Quise abreviarle el dolor y la hice pasar a la otra habitación. Guido, que no tardó en entrar, se puso muy rojo al ver a su mujer. Ada le dio una razón muy plausible para su visita, pero al instante, y en el momento de dejarnos, le preguntó:

—¿Habéis contratado a una nueva empleada?

—¡Sí! —dijo Guido y, a fin de ocultar su confusión, no encontró cosa mejor que interrumpirse para preguntar si había venido alguien a buscarlo. Después, tras recibir mi respuesta negativa, hizo una mueca de desagrado, como si esperara una visita importante, cuando, en realidad, yo sabía que no esperábamos a nadie, y entonces fue cuando dijo a Ada con aire indiferente, que, por fin, consiguió adoptar:

—¡Necesitábamos a un taquígrafo!

Yo me divertí muchísimo al ver que se equivocaba hasta en el sexo de la persona que necesitaba.

La llegada de Carmen aportó mucha vida a nuestra oficina. No me refiero a la vivacidad procedente de sus ojos, de su bella figura y de los colores de su cara; me refiero a los simples negocios. La presencia de aquella muchacha incitó a Guido a trabajar. Ante todo quiso demostrarme a mí y a todos los demás que la nueva empleada era necesaria, y cada día inventaba nuevos trabajos en los que participaba también él. Después, por un largo período, su actividad fue un medio para cortejar con mayor eficacia a la muchacha. Alcanzó una eficacia inaudita. Tenía que enseñarle la forma de la carta que le dictaba y corregirle la ortografía de muchas, pero que muchas, palabras. Lo hacía siempre con dulzura. Cualquier compensación por parte de la muchacha no habría sido excesiva.

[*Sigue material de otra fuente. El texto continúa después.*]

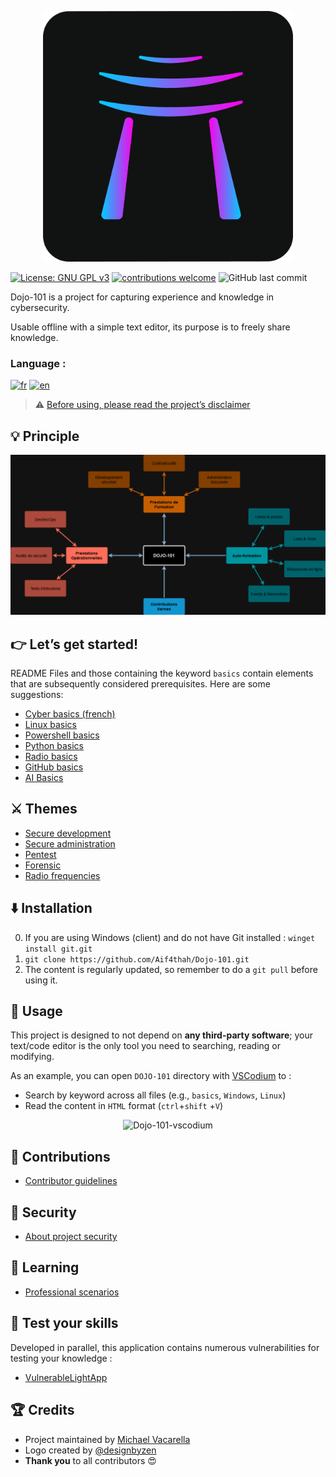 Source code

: 
<p align="center">
    <img src="./dojo101Dark.png" alt="Dojo-101" style="width: 400px;" />
</p>

[![License: GNU GPL v3](https://img.shields.io/badge/License-GPLv3-blue.svg)](https://www.gnu.org/licenses/gpl-3.0)
[![contributions welcome](https://img.shields.io/badge/contributions-welcome-brightgreen.svg?style=flat)](https://github.com/Aif4thah/Dojo-101/pulls)
![GitHub last commit](https://img.shields.io/github/last-commit/Aif4thah/Dojo-101)

Dojo-101 is a project for capturing experience and knowledge in cybersecurity.

Usable offline with a simple text editor, its purpose is to freely share knowledge.

### Language :

[![fr](https://img.shields.io/badge/Français-🇫🇷-blue.svg)](./README-fr.md)
[![en](https://img.shields.io/badge/English-🇬🇧-red.svg)](./README.md)

> ⚠️ [Before using, please read the project’s disclaimer](./CODE_OF_CONDUCT.md)


## 💡 Principle

![Principe](./Capitalisation.drawio.png)


## 👉 Let’s get started!

README Files and those containing the keyword `basics` contain elements that are subsequently considered prerequisites. Here are some suggestions:

* [Cyber basics (french)](https://github.com/Aif4thah/Dojo-101/blob/main/Dojo-101-SecOps/README.md)
* [Linux basics](https://github.com/Aif4thah/Dojo-101/blob/main/Dojo-101-SecOps/Linux-Basics.md)
* [Powershell basics](https://github.com/Aif4thah/Dojo-101/blob/main/Dojo-101-SecOps/Powershell-basics.md)
* [Python basics](https://github.com/Aif4thah/Dojo-101/blob/main/Dojo-101-DevSec/Python-basics.md)
* [Radio basics](https://github.com/Aif4thah/Dojo-101/blob/main/Dojo-101-RF/RF-basics.md)
* [GitHub basics](https://github.com/Aif4thah/Dojo-101/blob/main/Dojo-101-DevSec/Github-basics.md)
* [AI Basics](https://github.com/Aif4thah/Dojo-101/blob/main/Dojo-101-DevSec/IA-ML-basics.md)


## ⚔️ Themes

* [Secure development](https://github.com/Aif4thah/Dojo-101/tree/main/Dojo-101-DevSec)
* [Secure administration](https://github.com/Aif4thah/Dojo-101/tree/main/Dojo-101-SecOps)
* [Pentest](https://github.com/Aif4thah/Dojo-101/tree/main/Dojo-101-Pentest)
* [Forensic](https://github.com/Aif4thah/Dojo-101/tree/main/Dojo-101-Forensic)
* [Radio frequencies](https://github.com/Aif4thah/Dojo-101/tree/main/Dojo-101-RF)


## ⬇️ Installation

0.  If you are using Windows (client) and do not have Git installed : `winget install git.git `
1. `git clone https://github.com/Aif4thah/Dojo-101.git` 
2. The content is regularly updated, so remember to do a `git pull` before using it.


## 📖 Usage

This project is designed to not depend on **any third-party software**; your text/code editor is the only tool you need to searching, reading or modifying.

As an example, you can open `DOJO-101` directory with [VSCodium](https://github.com/VSCodium/vscodium) to :

* Search by keyword across all files (e.g., `basics`, `Windows`, `Linux`)
* Read the content in `HTML` format (`ctrl`+`shift` +`V`)

<p align="center">
    <img src="./VScodium-demo.gif" alt="Dojo-101-vscodium" style="width: 500px;" />
</p>


## 🤝 Contributions

* [Contributor guidelines](./CONTRIBUTING)

## 🚨 Security

* [About project security](./SECURITY.md)

## 🌱 Learning

* [Professional scenarios](https://github.com/Aif4thah/Dojo-101/tree/main/Dojo-101-Apprentissage)

## 🧪 Test your skills

Developed in parallel, this application contains numerous vulnerabilities for testing your knowledge :

* [VulnerableLightApp](https://github.com/Aif4thah/VulnerableLightApp)

## 🏆 Credits

* Project maintained by [Michael Vacarella](https://github.com/Aif4thah)
* Logo created by [@designbyzen](https://www.designbyzen.fr/)
* **Thank you** to all contributors 😍
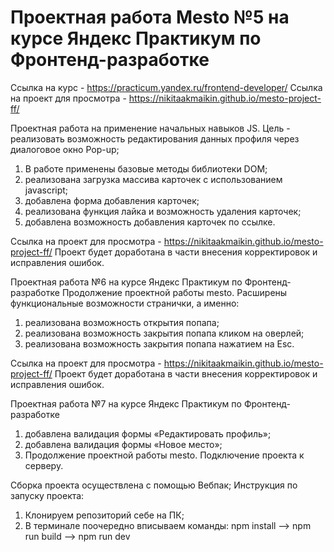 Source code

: # Проектная работа Mesto №5 на курсе Яндекс Практикум по Фронтенд-разработке
Ссылка на курс - https://practicum.yandex.ru/frontend-developer/
Ссылка на проект для просмотра - https://nikitaakmaikin.github.io/mesto-project-ff/

Проектная работа на применение начальных навыков JS. Цель - реализовать возможность редактирования данных профиля через диалоговое окно Pop-up;

1) В работе применены базовые методы библиотеки DOM;
2) реализована загрузка массива карточек с использованием javascript;
3) добавлена форма добавления карточек;
4) реализована функция лайка и возможность удаления карточек;
5) добавлена возможность добавления карточек по ссылке.

Ссылка на проект для просмотра - https://nikitaakmaikin.github.io/mesto-project-ff/
Проект будет доработана в части внесения корректировок и исправления ошибок.

Проектная работа №6 на курсе Яндекс Практикум по Фронтенд-разработке
Продолжение проектной работы mesto. Расширены функциональные возможности странички, а именно:

1) реализована возможность открытия попапа;
2) реализована возможность закрытия попапа кликом на оверлей;
3) реализована возможность закрытия попапа нажатием на Esc.

Ссылка на проект для просмотра - https://nikitaakmaikin.github.io/mesto-project-ff/
Проект будет доработана в части внесения корректировок и исправления ошибок.

Проектная работа №7 на курсе Яндекс Практикум по Фронтенд-разработке

1) добавлена валидация формы «Редактировать профиль»;
2) добавлена валидация формы «Новое место»;
3) Продолжение проектной работы mesto. Подключение проекта к серверу.

Сборка проекта осуществлена с помощью Вебпак;
Инструкция по запуску проекта:

1) Клонируем репозиторий себе на ПК;
2) В терминале поочередно вписываем команды: npm install --> npm run build --> npm run dev
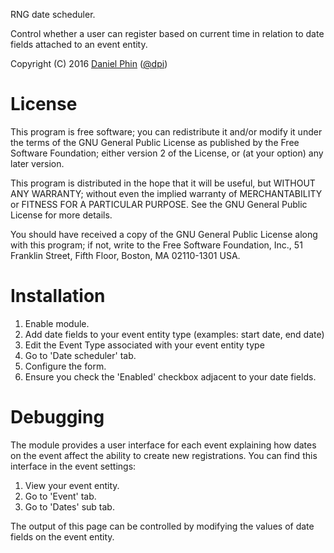 RNG date scheduler.

Control whether a user can register based on current time in relation to date
fields attached to an event entity.

Copyright (C) 2016 [Daniel Phin](http://dpi.id.au) ([@dpi](https://www.drupal.org/u/dpi))

# License

This program is free software; you can redistribute it and/or modify
it under the terms of the GNU General Public License as published by
the Free Software Foundation; either version 2 of the License, or
(at your option) any later version.

This program is distributed in the hope that it will be useful,
but WITHOUT ANY WARRANTY; without even the implied warranty of
MERCHANTABILITY or FITNESS FOR A PARTICULAR PURPOSE.  See the
GNU General Public License for more details.

You should have received a copy of the GNU General Public License along
with this program; if not, write to the Free Software Foundation, Inc.,
51 Franklin Street, Fifth Floor, Boston, MA 02110-1301 USA.

# Installation

 1. Enable module.
 2. Add date fields to your event entity type (examples: start date, end date)
 3. Edit the Event Type associated with your event entity type
 4. Go to 'Date scheduler' tab.
 5. Configure the form.
 6. Ensure you check the 'Enabled' checkbox adjacent to your date fields.

# Debugging

The module provides a user interface for each event explaining how dates
on the event affect the ability to create new registrations. You can find this
interface in the event settings:

 1. View your event entity.
 2. Go to 'Event' tab.
 3. Go to 'Dates' sub tab.

The output of this page can be controlled by modifying the values of date fields
on the event entity.
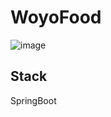 # WoyoFood

![image](https://user-images.githubusercontent.com/69780199/132982936-ff15325f-12f1-4b54-97cf-b4678a76724a.png)

## Stack
SpringBoot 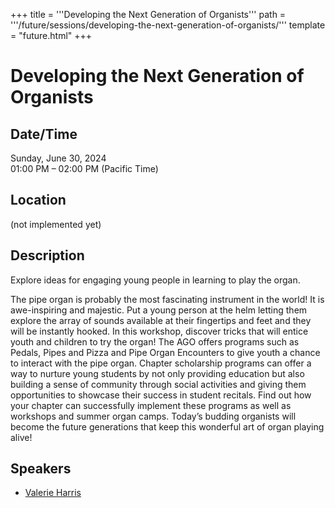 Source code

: +++
title = '''Developing the Next Generation of Organists'''
path = '''/future/sessions/developing-the-next-generation-of-organists/'''
template = "future.html"
+++

<h1>Developing the Next Generation of Organists</h1>
<h2>Date/Time</h2>
<p>Sunday, June 30, 2024<br>
01:00 PM – 02:00 PM (Pacific Time)</p>
<h2>Location</h2>
(not implemented yet)
<h2>Description</h2>
Explore ideas for engaging young people in learning to play the organ.

The pipe organ is probably the most fascinating instrument in the world! It is awe-inspiring and majestic. Put a young person at the helm letting them explore the array of sounds available at their fingertips and feet and they will be instantly hooked. In this workshop, discover tricks that will entice youth and children to try the organ!
The AGO offers programs such as Pedals, Pipes and Pizza and Pipe Organ Encounters to give youth a chance to interact with the pipe organ.  Chapter scholarship programs can offer a way to nurture young students by not only providing education but also building a sense of community through social activities and giving them opportunities to showcase their success in student recitals. Find out how your chapter can successfully implement these programs as well as workshops and summer organ camps. Today’s budding organists will become the future generations that keep this wonderful art of organ playing alive!
<h2>Speakers</h2>
<ul><li><a href="/future/speakers/valerie-harris/">Valerie Harris</a></li>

Pocos de los negocios que inventó inspirado por el amor le dieron fruto. En cierta ocasión trabajó por mucho tiempo para un negocio y resultó que el artículo estaba prohibido. En determinado momento nos encontramos ante un hombre de rostro contraído por el dolor, al que habíamos pisado sin saberlo. Quería saber qué teníamos nosotros que ver con ese artículo y suponía que éramos mandatarios de una potente competencia extranjera. La primera vez estaba inquieto y se temía lo peor. Cuando descubrió nuestra ingenuidad, se rió en nuestras narices y nos aseguró que no conseguiríamos nada. Acabó teniendo razón, pero antes de que nos conformáramos con la condena pasó no poco tiempo y Carmen escribió no pocas cartas. Descubrimos que el artículo era inalcanzable por estar rodeado de trincheras. Yo no dije nada de semejante asunto a Augusta, pero ésta me habló de él, porque Guido se lo había contado a Ada para demostrarle el mucho trabajo que tenía el nuevo taquígrafo. Pero el negocio que no llegó a hacerse siguió siendo muy importante para Guido. Todos los días hablaba de él. Estaba convencido de que en ninguna otra ciudad del mundo habría ocurrido una cosa así. Nuestro ambiente comercial era miserable y cualquier comerciante emprendedor resultaba estrangulado. Así le sucedía a él.